Roma, 22 dicembre 2004 - Potrei semplicemente concordare con il tuo commento alla mia nota 11.12.04 con la quale, rispondendo alla tua 15.10 e a quella di Ballardini 16.10, centrate sui problemi politici del momento, proponevo il ritorno ai temi urbanistici, ma mi preme insistere sul fatto che, ferme restando la preminenza, l’attualità e urgenza della dimensione politica, il mio intento era, ed è,che essa sia affrontata non col tono della denuncia, ancorché giusta e dovuta, ma con atti, o almeno proposte. “in positivo” su temi concreti e praticabili.
Penso che questi, in questo momento, si possono trovare nei problemi urbanistici del nostro tempo, del nostro Paese e del mondo, sui quali è per noi possibile (e forse dovuto) richiamare l’attenzione della gente, e magari anche dei politici della Sinistra.
Dobbiamo proporre e praticare, sia pure nel minimo possibile, una urbanistica nuova e convincente, perché intonata sui problemi reali della gente. A cominciare dalla gestione efficiente ed onesta delle città. Non le grandi opere (da lasciare ai governi d’affari), ma le cose indispensabili ( seguendo la vecchia lezione berlingueriana dell’austerità), perseguendo la bellezza insieme all’utile, etc., etc. Questo potrà richiedere di correggere qualche canone della nostra vecchia ortodossia, ma anche di superare tanti sfarfallamenti pseudomodernisti alla moda (e pelosi) e di riconfermare (ed è il più importante) i nostri antichi principi, che vengono da lontano e hanno radici profonde e sicure. Mi sta bene quindi che “torniamo all’urbanistica”, e al più presto: proprio per fare politica.

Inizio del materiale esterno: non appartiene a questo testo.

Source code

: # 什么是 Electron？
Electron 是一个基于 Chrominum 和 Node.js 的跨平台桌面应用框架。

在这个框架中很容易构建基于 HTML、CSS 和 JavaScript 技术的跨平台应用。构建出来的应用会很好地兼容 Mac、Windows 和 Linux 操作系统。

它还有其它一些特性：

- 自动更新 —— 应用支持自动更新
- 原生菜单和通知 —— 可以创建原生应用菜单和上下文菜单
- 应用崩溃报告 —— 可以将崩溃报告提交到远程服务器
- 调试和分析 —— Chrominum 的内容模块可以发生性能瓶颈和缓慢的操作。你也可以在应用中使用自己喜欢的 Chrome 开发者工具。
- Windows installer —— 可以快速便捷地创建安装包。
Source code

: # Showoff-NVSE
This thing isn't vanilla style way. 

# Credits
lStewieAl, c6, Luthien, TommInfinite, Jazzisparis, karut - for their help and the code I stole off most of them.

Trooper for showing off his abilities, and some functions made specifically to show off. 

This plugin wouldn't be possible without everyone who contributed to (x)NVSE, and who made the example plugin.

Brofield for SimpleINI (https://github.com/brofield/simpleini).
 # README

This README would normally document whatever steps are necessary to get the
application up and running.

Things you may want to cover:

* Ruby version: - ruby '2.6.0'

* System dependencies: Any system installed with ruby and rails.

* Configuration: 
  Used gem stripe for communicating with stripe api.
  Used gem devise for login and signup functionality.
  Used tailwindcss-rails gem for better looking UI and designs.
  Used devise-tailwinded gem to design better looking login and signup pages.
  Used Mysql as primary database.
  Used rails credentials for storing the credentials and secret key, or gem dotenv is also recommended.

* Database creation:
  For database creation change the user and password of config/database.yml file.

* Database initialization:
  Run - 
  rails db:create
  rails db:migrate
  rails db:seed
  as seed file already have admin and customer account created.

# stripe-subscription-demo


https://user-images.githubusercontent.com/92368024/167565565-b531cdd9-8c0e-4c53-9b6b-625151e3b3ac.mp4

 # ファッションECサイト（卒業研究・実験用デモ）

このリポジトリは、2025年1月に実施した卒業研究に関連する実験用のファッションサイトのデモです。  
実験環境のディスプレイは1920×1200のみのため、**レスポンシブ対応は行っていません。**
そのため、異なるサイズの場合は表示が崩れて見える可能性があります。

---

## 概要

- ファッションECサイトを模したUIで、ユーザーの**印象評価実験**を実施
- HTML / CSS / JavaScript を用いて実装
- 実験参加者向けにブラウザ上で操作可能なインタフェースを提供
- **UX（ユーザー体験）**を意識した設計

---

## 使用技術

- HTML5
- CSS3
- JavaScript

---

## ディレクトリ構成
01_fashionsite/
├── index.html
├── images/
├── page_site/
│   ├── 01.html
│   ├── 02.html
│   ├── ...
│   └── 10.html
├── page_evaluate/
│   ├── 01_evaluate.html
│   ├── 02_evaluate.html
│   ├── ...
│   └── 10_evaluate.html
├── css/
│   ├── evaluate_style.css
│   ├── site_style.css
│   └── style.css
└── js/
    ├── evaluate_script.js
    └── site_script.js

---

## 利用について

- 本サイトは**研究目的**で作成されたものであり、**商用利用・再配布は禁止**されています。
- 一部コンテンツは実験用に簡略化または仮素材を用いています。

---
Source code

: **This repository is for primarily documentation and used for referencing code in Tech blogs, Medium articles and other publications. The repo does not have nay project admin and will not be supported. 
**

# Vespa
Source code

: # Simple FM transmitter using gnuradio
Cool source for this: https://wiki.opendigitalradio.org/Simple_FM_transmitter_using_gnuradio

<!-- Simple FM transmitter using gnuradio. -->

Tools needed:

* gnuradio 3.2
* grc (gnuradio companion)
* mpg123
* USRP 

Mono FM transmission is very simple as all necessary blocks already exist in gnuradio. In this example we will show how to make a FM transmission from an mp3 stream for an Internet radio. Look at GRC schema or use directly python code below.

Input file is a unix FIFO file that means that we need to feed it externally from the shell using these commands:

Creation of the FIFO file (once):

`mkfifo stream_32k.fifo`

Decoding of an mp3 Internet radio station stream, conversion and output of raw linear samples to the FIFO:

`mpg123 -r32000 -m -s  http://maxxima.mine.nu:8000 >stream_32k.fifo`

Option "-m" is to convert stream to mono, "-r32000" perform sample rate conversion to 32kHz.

D’accordo. Ma gli sforzi che si fanno alla periferia dell’impero (penso a tanti bravi e onesti tecnici nelle amministrazioni comunali, provinciali, regionali) per proporre e praticare, come tu dici, un’urbanistica “nuova e convincente, perché intonata sui problemi reali della gente”, sono continuamente frustrati, impediti, cancellati dal generale prevalere di quella concezione della pubblica amministrazione e della pianificazione territoriale e urbanistica che trovano nel pasticcio urbanistico Lupi la loro espressione. Il male è profondo. E poche le voci che sembrano accorgesene (Tra queste, ti segnalo una lettera di alcuni assessori pubblicata da Liberazione giorni fa, e anche in Eddyburg)
Tu dici “a cominciare dalla gestione efficiente ed onesta delle città”. Cominciamo pure da lì. Hai esempi interessanti da documentare? Io molto pochi, e nei limiti delle mie possibilità cerco di farlo. Poi penso al pur bravo sindaco Veltroni: vogliamo misurare quante aree di Villa Borghese ha lasciato privatizzare? Il fatto è che la cultura politica, che “comanda” quella amministrativa, non conosce più alcune grandi discriminanti: pubblico/privato, collettivo/individuale. Non voglio dire che i secondi termini delle diadi sono il cattivo, ma voglio ricordare ciò che tutti dovrebbero sapere: che, nel governo della città, è al pubblico e al collettivo che deve essere riconosciuto il primato.